Not very long before my father died, along with my older brother, we watched two movies together. One was Saving Private Ryan and the other was Schindler's List.

My dad served in the SPT during WWII but had made several beach landings under heavy enemy fire and had a close friend who BTW was Jewish and was at Normandy and my dad told my brother and me that the opening depiction in Saving Private Ryan along with the other battle depictions in that movie was as close as any Hollywood movie that he’d ever seen before had ever come to depicting what it was really like. At times it was a bit too close - it was very hard for him to watch.

Same for Schindler's List.

My dad was born in Norway - Kristiansand, he came to America as a very young child in the late 20’s but had family; his grandparents, several aunts, uncles and cousins who were living there under the Nazi occupation. His grandfather ran the local newspaper and wrote several anti-Nazi editorials and published anti-Nazi pamphlets and on at least one occasion, stood in the back yard of his house shooting his pistol at German planes as they flew over. This type of activity during the occupation would result in execution or being sent to a concentration camp.

The Gestapo was about to arrest him when his daughter got tipped off by one of the German officers she was “making nice with” and he went with the Norwegian Underground, the Milorg to live for a time up north in the mountains until things cooled off.

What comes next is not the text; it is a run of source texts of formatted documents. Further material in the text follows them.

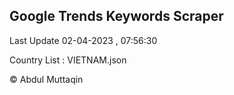 

## Google Trends Keywords Scraper 
 
Last Update 02-04-2023 , 07:56:30

Country List :
VIETNAM.json



© Abdul Muttaqin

As to my great aunt – yes she “dated” several German officers during the occupation, seemed to be a “party girl”, a “loose woman” and also benefited from that – she’d bring home to the family things that were difficult to obtain and under rationing that she got as “gifts” from the German officers she knew such as extra sugar and gas rations.

After the war she was accused of being a Quisling, was briefly jailed but was never put to trial and was released. It turned out that she was an agent of the underground resistance and passed valuable information through them to the Allies.